Task material.

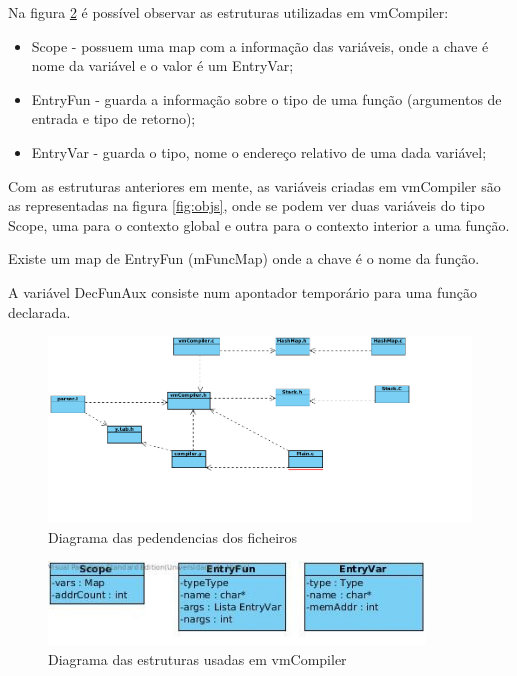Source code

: \documentclass[a4paper,10pt]{report}
\begin{document}
    Na figura \ref{fig:struct} é possível observar as estruturas utilizadas em vmCompiler:
    \begin{itemize}
      \item Scope - possuem uma map com a informação das variáveis, onde a chave é nome da variável e o valor é um EntryVar;
      \item EntryFun - guarda a informação sobre o tipo de uma função (argumentos de entrada e tipo de retorno);
      \item EntryVar - guarda o tipo, nome o endereço relativo de uma dada variável;
    \end{itemize}

    Com as estruturas anteriores em mente, as variáveis criadas em vmCompiler são as representadas na figura \ref{fig:objs}, onde se podem ver duas variáveis do tipo Scope, uma para o contexto global e outra para o contexto interior a uma função.

    Existe um map de EntryFun (mFuncMap) onde a chave é o nome da função.
    
    A variável DecFunAux consiste num apontador temporário para uma função declarada.

\begin{figure}
\centering
\includegraphics[width=15cm]{imagens/dependecias.png}
\caption{Diagrama das pedendencias dos ficheiros}
\label{fig:dependencias}
\end{figure}

\begin{figure}
\centering
\includegraphics[width=10cm]{imagens/estruturas.jpg}
\caption{Diagrama das estruturas usadas em vmCompiler}
\label{fig:struct}
\end{figure}
\end{document}
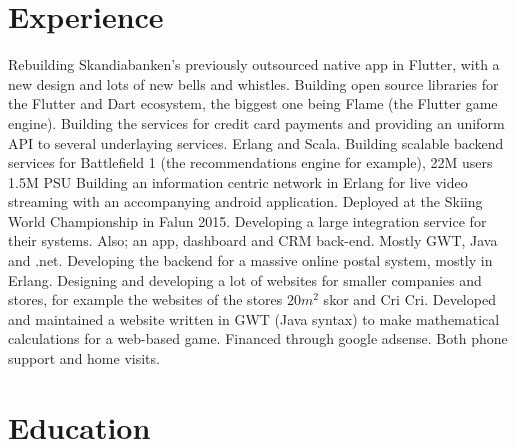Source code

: \documentclass[11pt,a4paper]{moderncv}
\begin{document}
\section{\textbf{Experience}}
{Rebuilding Skandiabanken's previously outsourced native app in Flutter, with a new design and lots of new bells and whistles.}
{Building open source libraries for the Flutter and Dart ecosystem, the biggest one being Flame (the Flutter game engine).}
{Building the services for credit card payments and providing an uniform API to several underlaying services. Erlang and Scala.}
{Building scalable backend services for Battlefield 1 (the recommendations engine for example), 22M users 1.5M PSU}
{Building an information centric network in Erlang for live video streaming with an accompanying android application.
Deployed at the Skiing World Championship in Falun 2015.}
{Developing a large integration service for their systems. Also; an app, dashboard and CRM back-end. Mostly GWT, Java and .net.}
{Developing the backend for a massive online postal system, mostly in Erlang.}
{Designing and developing a lot of websites for smaller companies and stores, for example the websites of the stores \begin{math}20m^2\end{math} skor and Cri Cri.}
{Developed and maintained a website written in GWT (Java syntax) to make mathematical calculations for a web-based game. Financed through google adsense.}
{Both phone support and home visits.}
\newpage

\section{\textbf{Education}}
\end{document}
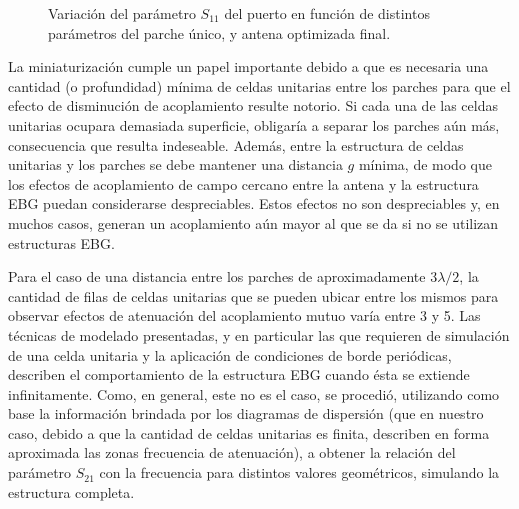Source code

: \begin{figure}[h]
	\centering 
	\hspace{30pt}
	\hspace{30pt}
	\hspace{30pt}
	\caption{Variación del parámetro $S_{11}$ del puerto en función de distintos parámetros del parche único, y antena optimizada final.}
	\label{fig:posibles-geometrias}
\end{figure}

La miniaturización cumple un papel importante debido a que es necesaria una cantidad (o profundidad) mínima de celdas unitarias entre los parches para que el efecto de disminución de acoplamiento resulte notorio. Si cada una de las celdas unitarias ocupara demasiada superficie, obligaría a separar los parches aún más, consecuencia que resulta indeseable. Además, entre la estructura de celdas unitarias y los parches se debe mantener una distancia $g$ mínima, de modo que los efectos de acoplamiento de campo cercano entre la antena y la estructura EBG puedan considerarse despreciables. Estos efectos no son despreciables y, en muchos casos, generan un acoplamiento aún mayor al que se da si no se utilizan estructuras EBG.

Para el caso de una distancia entre los parches de aproximadamente $3\lambda/2$, la cantidad de filas de celdas unitarias que se pueden ubicar entre los mismos para observar efectos de atenuación del acoplamiento mutuo varía entre 3 y 5. Las técnicas de modelado presentadas, y en particular las que requieren de simulación de una celda unitaria y la aplicación de condiciones de borde periódicas, describen el comportamiento de la estructura EBG cuando ésta se extiende infinitamente. Como, en general, este no es el caso, se procedió, utilizando como base la información brindada por los diagramas de dispersión (que en nuestro caso, debido a que la cantidad de celdas unitarias es finita, describen en forma aproximada las zonas frecuencia de atenuación), a obtener la relación del parámetro $S_{21}$ con la frecuencia para distintos valores geométricos, simulando la estructura completa.

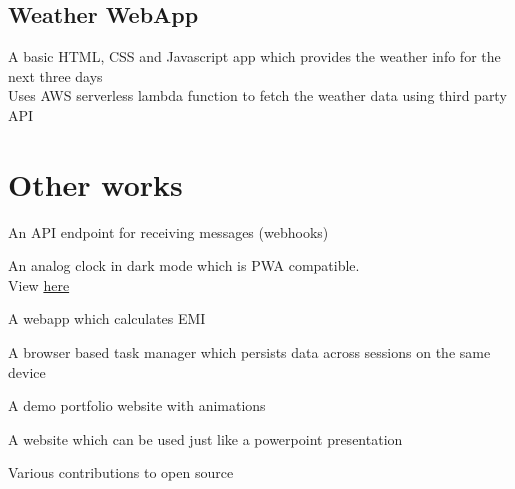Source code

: \documentclass[]{deedy-resume-openfont}
\begin{document}
\begin{minipage}[t]{0.55\textwidth}
	\subsection{Weather WebApp}
	A basic HTML, CSS and Javascript app which provides the weather info for the next three days\\
	Uses AWS serverless lambda function to fetch the weather data using third party API
	\sectionsep

	\section{Other works}
	\sectionsep
	\begin{tightemize}
		\item An API endpoint for receiving messages (webhooks)
		\item An analog clock in dark mode which is PWA compatible.\\
		View {\href{https://analog-clock-dark.netlify.app/}{here}}
		\item A webapp which calculates EMI
		\item A browser based task manager which persists data across sessions on the same device
		\item A demo portfolio website with animations
		\item A website which can be used just like a powerpoint presentation
		\item Various contributions to open source
	\end{tightemize}


\end{minipage}
\hfill
\end{document}
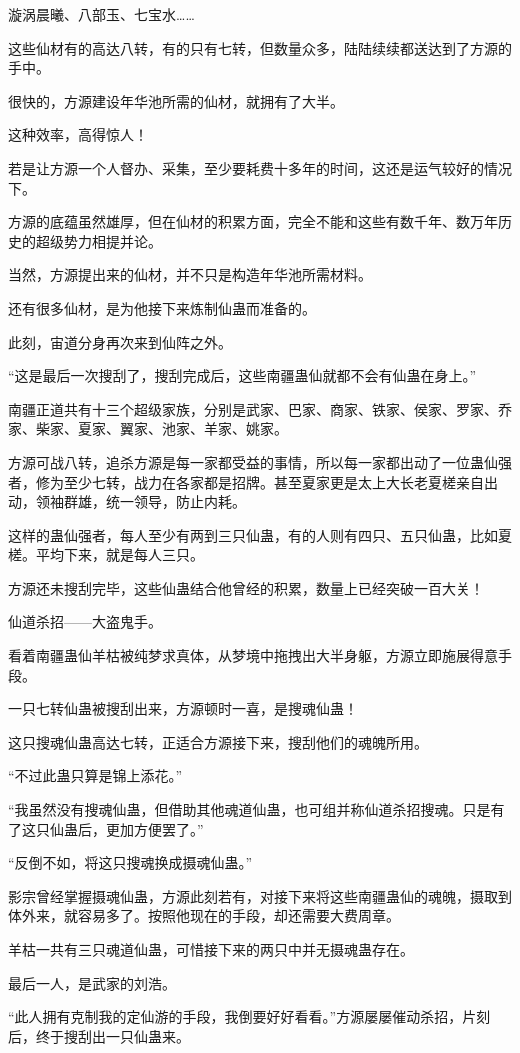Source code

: \begin{this_body}
漩涡晨曦、八部玉、七宝水……

这些仙材有的高达八转，有的只有七转，但数量众多，陆陆续续都送达到了方源的手中。

很快的，方源建设年华池所需的仙材，就拥有了大半。

这种效率，高得惊人！

若是让方源一个人督办、采集，至少要耗费十多年的时间，这还是运气较好的情况下。

方源的底蕴虽然雄厚，但在仙材的积累方面，完全不能和这些有数千年、数万年历史的超级势力相提并论。

当然，方源提出来的仙材，并不只是构造年华池所需材料。

还有很多仙材，是为他接下来炼制仙蛊而准备的。

此刻，宙道分身再次来到仙阵之外。

“这是最后一次搜刮了，搜刮完成后，这些南疆蛊仙就都不会有仙蛊在身上。”

南疆正道共有十三个超级家族，分别是武家、巴家、商家、铁家、侯家、罗家、乔家、柴家、夏家、翼家、池家、羊家、姚家。

方源可战八转，追杀方源是每一家都受益的事情，所以每一家都出动了一位蛊仙强者，修为至少七转，战力在各家都是招牌。甚至夏家更是太上大长老夏槎亲自出动，领袖群雄，统一领导，防止内耗。

这样的蛊仙强者，每人至少有两到三只仙蛊，有的人则有四只、五只仙蛊，比如夏槎。平均下来，就是每人三只。

方源还未搜刮完毕，这些仙蛊结合他曾经的积累，数量上已经突破一百大关！

仙道杀招——大盗鬼手。

看着南疆蛊仙羊枯被纯梦求真体，从梦境中拖拽出大半身躯，方源立即施展得意手段。

一只七转仙蛊被搜刮出来，方源顿时一喜，是搜魂仙蛊！

这只搜魂仙蛊高达七转，正适合方源接下来，搜刮他们的魂魄所用。

“不过此蛊只算是锦上添花。”

“我虽然没有搜魂仙蛊，但借助其他魂道仙蛊，也可组并称仙道杀招搜魂。只是有了这只仙蛊后，更加方便罢了。”

“反倒不如，将这只搜魂换成摄魂仙蛊。”

影宗曾经掌握摄魂仙蛊，方源此刻若有，对接下来将这些南疆蛊仙的魂魄，摄取到体外来，就容易多了。按照他现在的手段，却还需要大费周章。

羊枯一共有三只魂道仙蛊，可惜接下来的两只中并无摄魂蛊存在。

最后一人，是武家的刘浩。

“此人拥有克制我的定仙游的手段，我倒要好好看看。”方源屡屡催动杀招，片刻后，终于搜刮出一只仙蛊来。


\end{this_body}

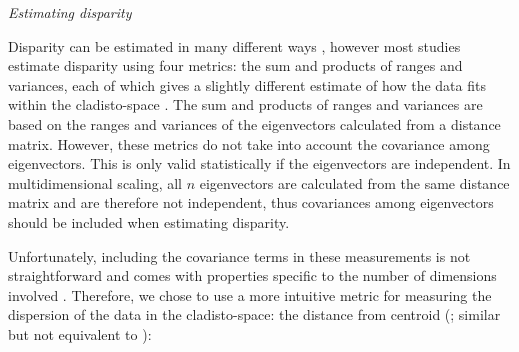 \documentclass[12pt,letterpaper]{article}
\renewcommand{\subsection}[1]{%
\bigskip
\begin{center}
\begin{large}
\normalfont\itshape #1
\end{large}
\end{center}}
\begin{document}
\subsection{Estimating disparity}
Disparity can be estimated in many different ways \citep[e.g.][]{Ciampaglio2004,thorneresetting2011,hopkinsdecoupling2013,huang2015origins}, however most studies estimate disparity using four metrics: the sum and products of ranges and variances, each of which gives a slightly different estimate of how the data fits within the cladisto-space \citep{Foote01071994,Wills1994,brusatte50,Brusatte12092008,cisneros2010,thorneresetting2011,prentice2011,brusattedinosaur2012,toljagictriassic-jurassic2013,ruta2013,bentonmodels2014,bensonfaunal2014}.
The sum and products of ranges and variances are based on the ranges and variances of the eigenvectors calculated from a distance matrix.
However, these metrics do not take into account the covariance among eigenvectors.
This is only valid statistically if the eigenvectors are independent.
In multidimensional scaling, all $n$ eigenvectors are calculated from the same distance matrix and are therefore not independent, thus covariances among eigenvectors should be included when estimating disparity.


Unfortunately, including the covariance terms in these measurements
is not straightforward and comes with properties specific to the number of dimensions involved \citep{Jackson,DonohueDim}. %
Therefore, we chose to use a more intuitive metric for measuring the dispersion of the data in the cladisto-space: the distance from centroid (\citealt{finlay2015morphological}; similar but not equivalent to \citealt{kornextinction2013,huang2015origins}):
\end{document}
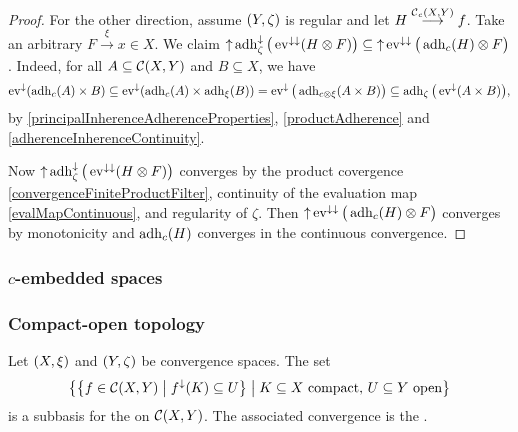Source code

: \begin{proof}
For the other direction, assume $\sSet{Y,\zeta}$ is regular and let $H \overset{\operatorname{\mathcal{C}}_c(X,Y)}{\longrightarrow} f$.
Take an arbitrary $F\overset{\xi}{\longrightarrow} x\in X$. We claim $\operatorname{\uparrow}\operatorname{adh}_\zeta^{\downarrow}\big(\operatorname{ev}^{\downarrow\downarrow}(H\otimes F)\big)\subseteq \operatorname{\uparrow} \operatorname{ev}^{\downarrow\downarrow}\big(\operatorname{adh}_c(H)\otimes F\big)$. Indeed, for all $A\subseteq \operatorname{\mathcal{C}}(X,Y)$ and $B\subseteq X$, we have
\[ \operatorname{ev}^{\downarrow}(\operatorname{adh}_{c}(A)\times B) \subseteq \operatorname{ev}^{\downarrow}(\operatorname{adh}_{c}(A)\times \operatorname{adh}_\xi(B)) = \operatorname{ev}^{\downarrow}\big(\operatorname{adh}_{c\otimes \xi}(A\times B)\big) \subseteq \operatorname{adh}_{\zeta}\big(\operatorname{ev}^\downarrow(A\times B)\big), \]
by \ref{principalInherenceAdherenceProperties}, \ref{productAdherence} and \ref{adherenceInherenceContinuity}.

Now $\operatorname{\uparrow}\operatorname{adh}_\zeta^{\downarrow}\big(\operatorname{ev}^{\downarrow\downarrow}(H\otimes F)\big)$ converges by the product covergence \ref{convergenceFiniteProductFilter}, continuity of the evaluation map \ref{evalMapContinuous}, and regularity of $\zeta$. Then $\operatorname{\uparrow} \operatorname{ev}^{\downarrow\downarrow}\big(\operatorname{adh}_c(H)\otimes F\big)$ converges by monotonicity and $\operatorname{adh}_c(H)$ converges in the continuous convergence.
\end{proof}

\subsubsection{$c$-embedded spaces}

\subsubsection{Compact-open topology}
\begin{definition}
Let $\sSet{X,\xi}$ and $\sSet{Y,\zeta}$ be convergence spaces. The set
\[ \setbuilder{\big.\setbuilder{f\in \cont(X,Y)}{f^\imf(K)\subseteq U}}{\text{$K\subseteq X$ compact, $U\subseteq Y$ open}} \]
is a subbasis for the  on $\operatorname{\mathcal{C}}(X,Y)$. The associated convergence is the .
\end{definition}

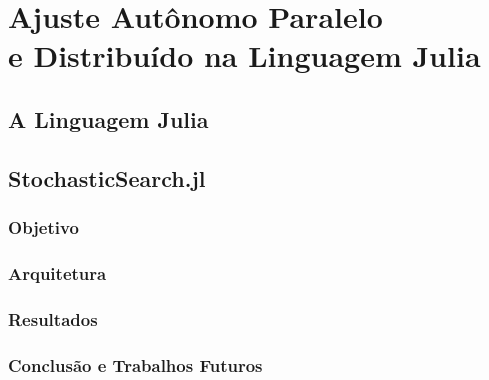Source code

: \chapter[Ajuste Autônomo Paralelo e Distribuído]{Ajuste Autônomo Paralelo \\ e Distribuído na Linguagem Julia}
\label{chap:julia}

\section{A Linguagem Julia}
\label{sec:julia}

\section{StochasticSearch.jl}
\label{sec:ss}

\subsection{Objetivo}
\label{subsec:obj}

\subsection{Arquitetura}
\label{subsec:arch}

\subsection{Resultados}
\label{subsec:res}

\subsection{Conclusão e Trabalhos Futuros}
\label{subsec:concl}
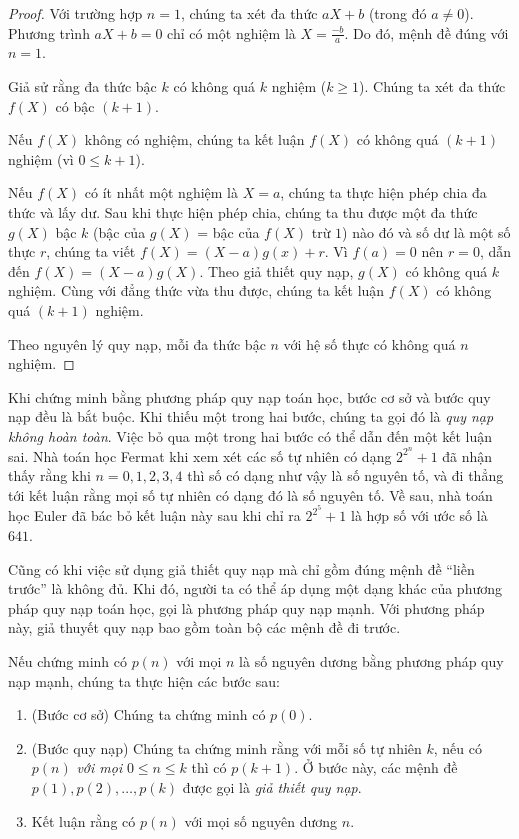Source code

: \begin{proof}
    Với trường hợp $n = 1$, chúng ta xét đa thức $aX + b$ (trong đó $a\ne 0$). Phương trình $aX + b = 0$ chỉ có một nghiệm là $X = \frac{-b}{a}$. Do đó, mệnh đề đúng với $n = 1$.

    Giả sử rằng đa thức bậc $k$ có không quá $k$ nghiệm ($k\geq 1$). Chúng ta xét đa thức $f(X)$ có bậc $(k + 1)$.

    Nếu $f(X)$ không có nghiệm, chúng ta kết luận $f(X)$ có không quá $(k + 1)$ nghiệm (vì $0 \leq k + 1$).

    Nếu $f(X)$ có ít nhất một nghiệm là $X = a$, chúng ta thực hiện phép chia đa thức và lấy dư. Sau khi thực hiện phép chia, chúng ta thu được một đa thức $g(X)$ bậc $k$ (bậc của $g(X)$ = bậc của $f(X)$ trừ $1$) nào đó và số dư là một số thực $r$, chúng ta viết $f(X) = (X - a)g(x) + r$. Vì $f(a) = 0$ nên $r = 0$, dẫn đến $f(X) = (X - a)g(X)$. Theo giả thiết quy nạp, $g(X)$ có không quá $k$ nghiệm. Cùng với đẳng thức vừa thu được, chúng ta kết luận $f(X)$ có không quá $(k + 1)$ nghiệm.

    Theo nguyên lý quy nạp, mỗi đa thức bậc $n$ với hệ số thực có không quá $n$ nghiệm.
\end{proof}

Khi chứng minh bằng phương pháp quy nạp toán học, bước cơ sở và bước quy nạp đều là bắt buộc. Khi thiếu một trong hai bước, chúng ta gọi đó là \textit{quy nạp không hoàn toàn}. Việc bỏ qua một trong hai bước có thể dẫn đến một kết luận sai. Nhà toán học Fermat khi xem xét các số tự nhiên có dạng $2^{2^{n}} + 1$ đã nhận thấy rằng khi $n = 0, 1, 2, 3, 4$ thì số có dạng như vậy là số nguyên tố, và đi thẳng tới kết luận rằng mọi số tự nhiên có dạng đó là số nguyên tố. Về sau, nhà toán học Euler đã bác bỏ kết luận này sau khi chỉ ra $2^{2^{5}} + 1$ là hợp số với ước số là $641$.

Cũng có khi việc sử dụng giả thiết quy nạp mà chỉ gồm đúng mệnh đề ``liền trước'' là không đủ. Khi đó, người ta có thể áp dụng một dạng khác của phương pháp quy nạp toán học, gọi là phương pháp quy nạp mạnh. Với phương pháp này, giả thuyết quy nạp bao gồm toàn bộ các mệnh đề đi trước.

Nếu chứng minh có $p(n)$ với mọi $n$ là số nguyên dương bằng phương pháp quy nạp mạnh, chúng ta thực hiện các bước sau:
\begin{enumerate}[label={\textbf{Bước \arabic*.}},itemindent=1cm]
    \item (Bước cơ sở) Chúng ta chứng minh có $p(0)$.
    \item (Bước quy nạp) Chúng ta chứng minh rằng với mỗi số tự nhiên $k$, nếu có $p(n)$ \textit{với mọi} $0\leq n\leq k$ thì có $p(k+1)$. Ở bước này, các mệnh đề $p(1), p(2), \ldots, p(k)$ được gọi là \textit{giả thiết quy nạp}.
    \item Kết luận rằng có $p(n)$ với mọi số nguyên dương $n$.
\end{enumerate}

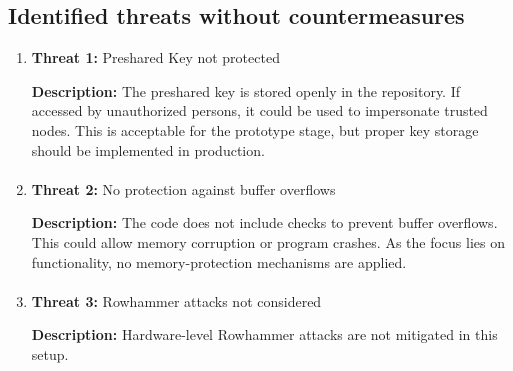 \subsection{Identified threats without countermeasures}

\begin{enumerate}
		\item \textbf{Threat 1:} Preshared Key not protected

            \textbf{Description:} The preshared key is stored openly in the repository. If accessed by unauthorized persons, it could be used to impersonate trusted nodes. This is acceptable for the prototype stage, but proper key storage should be implemented in production.
            
        \paragraph{}
		\item \textbf{Threat 2:} No protection against buffer overflows
        
            \textbf{Description:} The code does not include checks to prevent buffer overflows. This could allow memory corruption or program crashes. As the focus lies on functionality, no memory-protection mechanisms are applied.

        \paragraph{}
		\item \textbf{Threat 3:} Rowhammer attacks not considered
        
            \textbf{Description:} Hardware-level Rowhammer attacks are not mitigated in this setup.


	\end{enumerate}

Your instructions.
Filter the records down to the lines containing the word "which", and copy those.

Answer section.
	A basic HTML, CSS and Javascript app which provides the weather info for the next three days\\
		\item An analog clock in dark mode which is PWA compatible.\\
		\item A webapp which calculates EMI
		\item A browser based task manager which persists data across sessions on the same device
		\item A website which can be used just like a powerpoint presentation
Disparity can be estimated in many different ways \citep[e.g.][]{Ciampaglio2004,thorneresetting2011,hopkinsdecoupling2013,huang2015origins}, however most studies estimate disparity using four metrics: the sum and products of ranges and variances, each of which gives a slightly different estimate of how the data fits within the cladisto-space \citep{Foote01071994,Wills1994,brusatte50,Brusatte12092008,cisneros2010,thorneresetting2011,prentice2011,brusattedinosaur2012,toljagictriassic-jurassic2013,ruta2013,bentonmodels2014,bensonfaunal2014}.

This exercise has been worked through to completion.